Entries shown =>

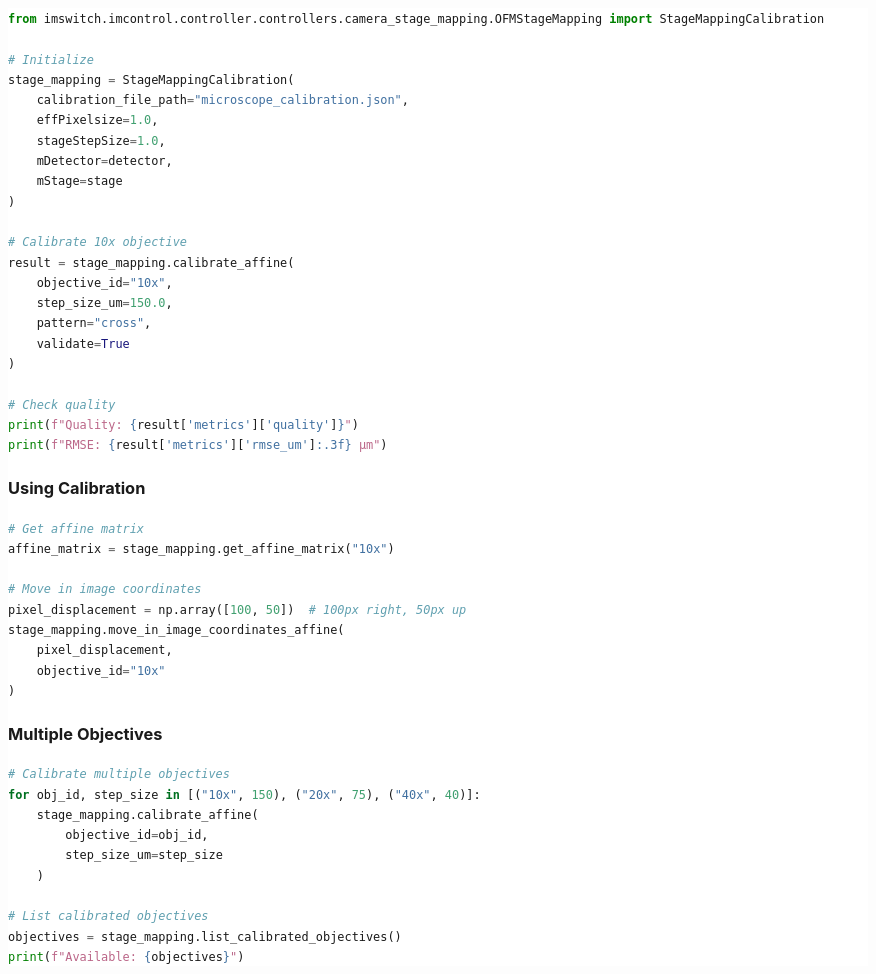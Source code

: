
 ```python
from imswitch.imcontrol.controller.controllers.camera_stage_mapping.OFMStageMapping import StageMappingCalibration

# Initialize
stage_mapping = StageMappingCalibration(
    calibration_file_path="microscope_calibration.json",
    effPixelsize=1.0,
    stageStepSize=1.0,
    mDetector=detector,
    mStage=stage
)

# Calibrate 10x objective
result = stage_mapping.calibrate_affine(
    objective_id="10x",
    step_size_um=150.0,
    pattern="cross",
    validate=True
)

# Check quality
print(f"Quality: {result['metrics']['quality']}")
print(f"RMSE: {result['metrics']['rmse_um']:.3f} µm")
```

### Using Calibration

```python
# Get affine matrix
affine_matrix = stage_mapping.get_affine_matrix("10x")

# Move in image coordinates
pixel_displacement = np.array([100, 50])  # 100px right, 50px up
stage_mapping.move_in_image_coordinates_affine(
    pixel_displacement,
    objective_id="10x"
)
```

### Multiple Objectives

```python
# Calibrate multiple objectives
for obj_id, step_size in [("10x", 150), ("20x", 75), ("40x", 40)]:
    stage_mapping.calibrate_affine(
        objective_id=obj_id,
        step_size_um=step_size
    )

# List calibrated objectives
objectives = stage_mapping.list_calibrated_objectives()
print(f"Available: {objectives}")
```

What you should do => Copy out the records above in full, exactly as written, but not the pictures.

Response area =>
Source code

:
 ```python
from imswitch.imcontrol.controller.controllers.camera_stage_mapping.OFMStageMapping import StageMappingCalibration

# Initialize
stage_mapping = StageMappingCalibration(
    calibration_file_path="microscope_calibration.json",
    effPixelsize=1.0,
    stageStepSize=1.0,
    mDetector=detector,
    mStage=stage
)

# Calibrate 10x objective
result = stage_mapping.calibrate_affine(
    objective_id="10x",
    step_size_um=150.0,
    pattern="cross",
    validate=True
)

# Check quality
print(f"Quality: {result['metrics']['quality']}")
print(f"RMSE: {result['metrics']['rmse_um']:.3f} µm")
```

### Using Calibration

```python
# Get affine matrix
affine_matrix = stage_mapping.get_affine_matrix("10x")

# Move in image coordinates
pixel_displacement = np.array([100, 50])  # 100px right, 50px up
stage_mapping.move_in_image_coordinates_affine(
    pixel_displacement,
    objective_id="10x"
)
```

### Multiple Objectives

```python
# Calibrate multiple objectives
for obj_id, step_size in [("10x", 150), ("20x", 75), ("40x", 40)]:
    stage_mapping.calibrate_affine(
        objective_id=obj_id,
        step_size_um=step_size
    )

# List calibrated objectives
objectives = stage_mapping.list_calibrated_objectives()
print(f"Available: {objectives}")
```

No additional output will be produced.